● Task to carry out
Give the listing below again exactly, but without any of its pictures.

● Exercise data
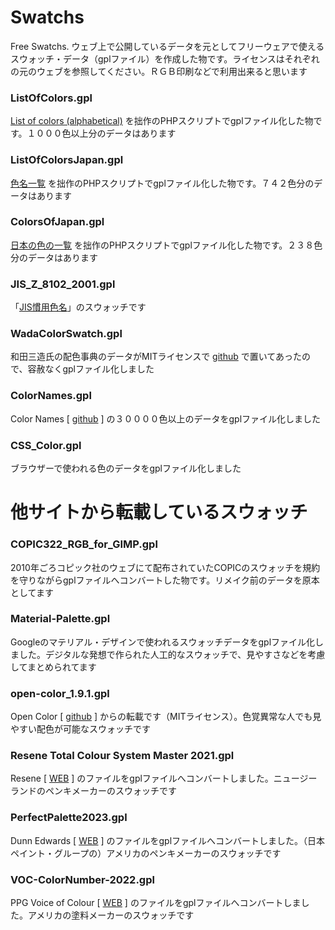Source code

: # Swatchs
Free Swatchs. ウェブ上で公開しているデータを元としてフリーウェアで使えるスウォッチ・データ（gplファイル）を作成した物です。ライセンスはそれぞれの元のウェブを参照してください。ＲＧＢ印刷などで利用出来ると思います

### ListOfColors.gpl

[List of colors (alphabetical)](https://en.wikipedia.org/wiki/List_of_colors_(alphabetical)) を拙作のPHPスクリプトでgplファイル化した物です。１０００色以上分のデータはあります

### ListOfColorsJapan.gpl

[色名一覧](https://ja.wikipedia.org/wiki/%E8%89%B2%E5%90%8D%E4%B8%80%E8%A6%A7) を拙作のPHPスクリプトでgplファイル化した物です。７４２色分のデータはあります

### ColorsOfJapan.gpl

[日本の色の一覧](https://ja.wikipedia.org/wiki/%E6%97%A5%E6%9C%AC%E3%81%AE%E8%89%B2%E3%81%AE%E4%B8%80%E8%A6%A7) を拙作のPHPスクリプトでgplファイル化した物です。２３８色分のデータはあります

### JIS_Z_8102_2001.gpl

「[JIS慣用色名](https://ja.wikipedia.org/wiki/JIS%E6%85%A3%E7%94%A8%E8%89%B2%E5%90%8D)」のスウォッチです

### WadaColorSwatch.gpl

和田三造氏の配色事典のデータがMITライセンスで [github](https://github.com/dblodorn/sanzo-wada) で置いてあったので、容赦なくgplファイル化しました

### ColorNames.gpl

Color Names [ [github](https://github.com/meodai/color-names) ] の３００００色以上のデータをgplファイル化しました

### CSS_Color.gpl

ブラウザーで使われる色のデータをgplファイル化しました




# 他サイトから転載しているスウォッチ

### COPIC322_RGB_for_GIMP.gpl

2010年ごろコピック社のウェブにて配布されていたCOPICのスウォッチを規約を守りながらgplファイルへコンバートした物です。リメイク前のデータを原本としてます

### Material-Palette.gpl

Googleのマテリアル・デザインで使われるスウォッチデータをgplファイル化しました。デジタルな発想で作られた人工的なスウォッチで、見やすさなどを考慮してまとめられてます

### open-color_1.9.1.gpl

Open Color [ [github](https://yeun.github.io/open-color/) ] からの転載です（MITライセンス）。色覚異常な人でも見やすい配色が可能なスウォッチです

### Resene Total Colour System Master 2021.gpl

Resene [ [WEB](https://www.resene.co.nz/comn/services/Photoshop_colour_files.htm) ] のファイルをgplファイルへコンバートしました。ニュージーランドのペンキメーカーのスウォッチです

### PerfectPalette2023.gpl

Dunn Edwards [ [WEB](https://www.dunnedwards.com/colors/download-color-swatches/) ] のファイルをgplファイルへコンバートしました。（日本ペイント・グループの）アメリカのペンキメーカーのスウォッチです

### VOC-ColorNumber-2022.gpl

PPG Voice of Colour [ [WEB](https://www.ppgpaints.com/designers/professional-color-tools/palette-downloads) ] のファイルをgplファイルへコンバートしました。アメリカの塗料メーカーのスウォッチです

● Result
Source code

: # Swatchs
Free Swatchs. ウェブ上で公開しているデータを元としてフリーウェアで使えるスウォッチ・データ（gplファイル）を作成した物です。ライセンスはそれぞれの元のウェブを参照してください。ＲＧＢ印刷などで利用出来ると思います

### ListOfColors.gpl

[List of colors (alphabetical)](https://en.wikipedia.org/wiki/List_of_colors_(alphabetical)) を拙作のPHPスクリプトでgplファイル化した物です。１０００色以上分のデータはあります

### ListOfColorsJapan.gpl

[色名一覧](https://ja.wikipedia.org/wiki/%E8%89%B2%E5%90%8D%E4%B8%80%E8%A6%A7) を拙作のPHPスクリプトでgplファイル化した物です。７４２色分のデータはあります

### ColorsOfJapan.gpl

[日本の色の一覧](https://ja.wikipedia.org/wiki/%E6%97%A5%E6%9C%AC%E3%81%AE%E8%89%B2%E3%81%AE%E4%B8%80%E8%A6%A7) を拙作のPHPスクリプトでgplファイル化した物です。２３８色分のデータはあります

### JIS_Z_8102_2001.gpl

「[JIS慣用色名](https://ja.wikipedia.org/wiki/JIS%E6%85%A3%E7%94%A8%E8%89%B2%E5%90%8D)」のスウォッチです

### WadaColorSwatch.gpl

和田三造氏の配色事典のデータがMITライセンスで [github](https://github.com/dblodorn/sanzo-wada) で置いてあったので、容赦なくgplファイル化しました

### ColorNames.gpl

Color Names [ [github](https://github.com/meodai/color-names) ] の３００００色以上のデータをgplファイル化しました

### CSS_Color.gpl

ブラウザーで使われる色のデータをgplファイル化しました




# 他サイトから転載しているスウォッチ

### COPIC322_RGB_for_GIMP.gpl

2010年ごろコピック社のウェブにて配布されていたCOPICのスウォッチを規約を守りながらgplファイルへコンバートした物です。リメイク前のデータを原本としてます

### Material-Palette.gpl

Googleのマテリアル・デザインで使われるスウォッチデータをgplファイル化しました。デジタルな発想で作られた人工的なスウォッチで、見やすさなどを考慮してまとめられてます

### open-color_1.9.1.gpl

Open Color [ [github](https://yeun.github.io/open-color/) ] からの転載です（MITライセンス）。色覚異常な人でも見やすい配色が可能なスウォッチです

### Resene Total Colour System Master 2021.gpl

Resene [ [WEB](https://www.resene.co.nz/comn/services/Photoshop_colour_files.htm) ] のファイルをgplファイルへコンバートしました。ニュージーランドのペンキメーカーのスウォッチです

### PerfectPalette2023.gpl

Dunn Edwards [ [WEB](https://www.dunnedwards.com/colors/download-color-swatches/) ] のファイルをgplファイルへコンバートしました。（日本ペイント・グループの）アメリカのペンキメーカーのスウォッチです

### VOC-ColorNumber-2022.gpl

PPG Voice of Colour [ [WEB](https://www.ppgpaints.com/designers/professional-color-tools/palette-downloads) ] のファイルをgplファイルへコンバートしました。アメリカの塗料メーカーのスウォッチです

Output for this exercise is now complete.